• **Your task**
Return each record word for word, keeping none of its pictures.

• **Exercise input**
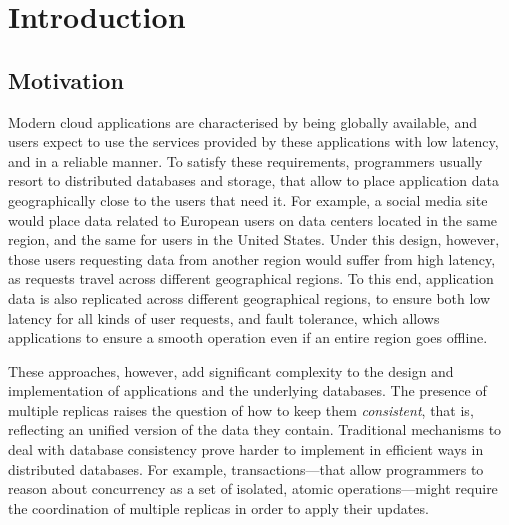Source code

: \cleardoublepage
\chapter{Introduction}
\label{chapter:introduction}


\section{Motivation}

Modern cloud applications are characterised by being globally available, and users expect to use the services provided by these applications with low latency, and in a reliable manner. To satisfy these requirements, programmers usually resort to distributed databases and storage, that allow to place application data geographically close to the users that need it. For example, a social media site would place data related to European users on data centers located in the same region, and the same for users in the United States. Under this design, however, those users requesting data from another region would suffer from high latency, as requests travel across different geographical regions. To this end, application data is also replicated across different geographical regions, to ensure both low latency for all kinds of user requests, and fault tolerance, which allows applications to ensure a smooth operation even if an entire region goes offline.

These approaches, however, add significant complexity to the design and implementation of applications and the underlying databases. The presence of multiple replicas raises the question of how to keep them \emph{consistent}, that is, reflecting an unified version of the data they contain. Traditional mechanisms to deal with database consistency prove harder to implement in efficient ways in distributed databases. For example, transactions---that allow programmers to reason about concurrency as a set of isolated, atomic operations---might require the coordination of multiple replicas in order to apply their updates.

• **Solution**
Source code

: \cleardoublepage
\chapter{Introduction}
\label{chapter:introduction}


\section{Motivation}

Modern cloud applications are characterised by being globally available, and users expect to use the services provided by these applications with low latency, and in a reliable manner. To satisfy these requirements, programmers usually resort to distributed databases and storage, that allow to place application data geographically close to the users that need it. For example, a social media site would place data related to European users on data centers located in the same region, and the same for users in the United States. Under this design, however, those users requesting data from another region would suffer from high latency, as requests travel across different geographical regions. To this end, application data is also replicated across different geographical regions, to ensure both low latency for all kinds of user requests, and fault tolerance, which allows applications to ensure a smooth operation even if an entire region goes offline.

These approaches, however, add significant complexity to the design and implementation of applications and the underlying databases. The presence of multiple replicas raises the question of how to keep them \emph{consistent}, that is, reflecting an unified version of the data they contain. Traditional mechanisms to deal with database consistency prove harder to implement in efficient ways in distributed databases. For example, transactions---that allow programmers to reason about concurrency as a set of isolated, atomic operations---might require the coordination of multiple replicas in order to apply their updates.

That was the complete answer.